Thanks, I've been looking for new wheels for a while for when my current tyres get replaced and wanted to keep it oem looking, Riva DTMs were on my list but these look much nicer.


----------



## phill313 (May 17, 2012)

Ahh I see would these results be possible with a da ?


----------



## DetailMyCar (Apr 19, 2010)

phill313 said:


> Ahh I see would these results be possible with a da ?


Probably possible with something like the Meguiars Microfibre kit - Speak to Russ at MidlandsCarCare as he's used it a lot.

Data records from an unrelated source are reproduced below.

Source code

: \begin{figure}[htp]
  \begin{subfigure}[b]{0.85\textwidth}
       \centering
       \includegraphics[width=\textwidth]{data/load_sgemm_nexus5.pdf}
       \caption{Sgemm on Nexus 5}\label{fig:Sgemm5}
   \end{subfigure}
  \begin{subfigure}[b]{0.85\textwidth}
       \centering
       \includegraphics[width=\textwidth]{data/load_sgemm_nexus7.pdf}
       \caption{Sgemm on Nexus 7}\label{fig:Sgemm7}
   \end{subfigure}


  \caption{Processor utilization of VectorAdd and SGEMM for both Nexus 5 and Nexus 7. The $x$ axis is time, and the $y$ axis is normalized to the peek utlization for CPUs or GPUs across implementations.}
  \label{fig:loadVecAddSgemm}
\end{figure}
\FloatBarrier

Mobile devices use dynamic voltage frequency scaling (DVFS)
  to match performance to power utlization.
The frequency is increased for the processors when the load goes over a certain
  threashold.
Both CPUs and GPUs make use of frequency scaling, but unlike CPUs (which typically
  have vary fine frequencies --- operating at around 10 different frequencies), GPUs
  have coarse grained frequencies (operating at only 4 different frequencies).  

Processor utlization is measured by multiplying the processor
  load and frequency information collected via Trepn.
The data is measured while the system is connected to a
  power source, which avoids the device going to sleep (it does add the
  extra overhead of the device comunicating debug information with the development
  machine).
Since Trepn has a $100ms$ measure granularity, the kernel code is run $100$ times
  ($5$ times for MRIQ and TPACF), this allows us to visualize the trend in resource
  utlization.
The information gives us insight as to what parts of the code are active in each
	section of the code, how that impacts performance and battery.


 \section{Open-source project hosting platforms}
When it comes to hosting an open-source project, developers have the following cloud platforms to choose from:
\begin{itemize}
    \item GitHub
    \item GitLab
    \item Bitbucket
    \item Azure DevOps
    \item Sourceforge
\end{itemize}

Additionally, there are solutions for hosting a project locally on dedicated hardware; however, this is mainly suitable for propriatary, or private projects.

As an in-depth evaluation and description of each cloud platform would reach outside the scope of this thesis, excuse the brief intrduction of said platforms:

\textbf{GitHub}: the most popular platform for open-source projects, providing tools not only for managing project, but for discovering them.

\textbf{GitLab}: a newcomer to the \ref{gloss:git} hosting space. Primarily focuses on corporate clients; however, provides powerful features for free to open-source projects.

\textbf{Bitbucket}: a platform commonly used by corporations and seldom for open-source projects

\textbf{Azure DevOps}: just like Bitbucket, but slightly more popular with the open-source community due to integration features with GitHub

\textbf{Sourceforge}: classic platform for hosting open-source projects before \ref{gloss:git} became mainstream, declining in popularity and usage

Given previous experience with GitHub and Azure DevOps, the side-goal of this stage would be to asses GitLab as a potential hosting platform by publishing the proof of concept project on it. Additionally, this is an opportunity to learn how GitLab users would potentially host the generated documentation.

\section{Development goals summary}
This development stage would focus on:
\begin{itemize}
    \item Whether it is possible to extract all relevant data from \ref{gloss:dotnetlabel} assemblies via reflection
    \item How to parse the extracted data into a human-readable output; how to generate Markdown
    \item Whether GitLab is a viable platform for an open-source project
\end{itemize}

Most BMW's I've done are fairly hard and take a fair bit to get them corrected so with a DA it would only be harder work in most cases but equally no 2 cars are the same so it's not always that simple.

You can still get great results with a DA, it just tends to take more time / patience and a good technique.


----------



## gb270 (Aug 22, 2008)

Great job there


----------



## B&B Autostyle (Apr 4, 2010)

Top stuff as always.


----------



## M70NJP (Jul 4, 2012)

I have been reading all the great comment's from you all about the fantastic job that Nick did on my BMW at the start of the thread. (Detail my Car)
It came out much better than i expected despite me researching all the cars that Nick had previously completed.

Danno1975 - With respect to the alloys, they are Zito ZL 935 alloys in Hyper silver, 19x8.5 et20 fronts and 19x9.5 et35 rears.
They concave 40mm from the rim on the front and 55mm on the rears.
I bought mine from wheelbase alloys.com for £599 incl delivery but you can also buy them from BMautosport.co.uk with the same or deeper dish rears where they are also available in black.

I have also added a rear spoiler bought from ebay, stainless steel cat back system from mijperformance.com and an engine remap taking it out rom 177BHP to 215 BHP inclusive of exhaust performance from eliteremaps.com

Thanks Nick for a fantastic job !!
Highly recommended to all !!


----------



## Danno1975 (Mar 30, 2009)

Thanks mate , some nice mods, was thinking of doing some tuning to mine but got these fun messages tonight.
















Looks expensive


----------



## MLAM (Jan 21, 2009)

Great job enhancing M70NJP's BMW there Nick, congratulations on the birth of your baby girl too.

I must say the wheels and the spoiler sets the car off nicely, very tastefully modded M70NJP


----------



## DetailMyCar (Apr 19, 2010)

M70NJP said:


> I have been reading all the great comment's from you all about the fantastic job that Nick did on my BMW at the start of the thread. (Detail my Car)
> It came out much better than i expected despite me researching all the cars that Nick had previously completed.
> 
> Danno1975 - With respect to the alloys, they are Zito ZL 935 alloys in Hyper silver, 19x8.5 et20 fronts and 19x9.5 et35 rears.
> ...


Thanks very much for posting Neil, very much appreciated and I'm glad you were happy with how the car came out!

As I said any questions you have about maintaining it or advice on products please just let me know but looking forward to doing you Wife's Beetle in the coming weeks, I'll be in touch shortly.

Thanks again

Nick.


----------



## Dan Clark (Jun 25, 2007)

Nice job!! I am loving those ZITO wheels....i am looking at the very same for my 3 touring on bmautosport....


----------



## alexj (Apr 12, 2012)

looks like a great finish there, no expense spared with the Crystal Rock !


----------



## lisaclio (Sep 6, 2008)

looking good


----------



## M70NJP (Jul 4, 2012)

I have been asked if the car has been lowered or had any other modifications done to it.

The only other modifications i have carried out to those previously mentioned are the black performance grills at the front, smoked indicators on the front wings, bright white angel eye bulbs and bright white main beam bulbs.
The tinted windows were an option when bought new as is the brakes, suspension and basically the rest of the car.

Hope that helps !!


----------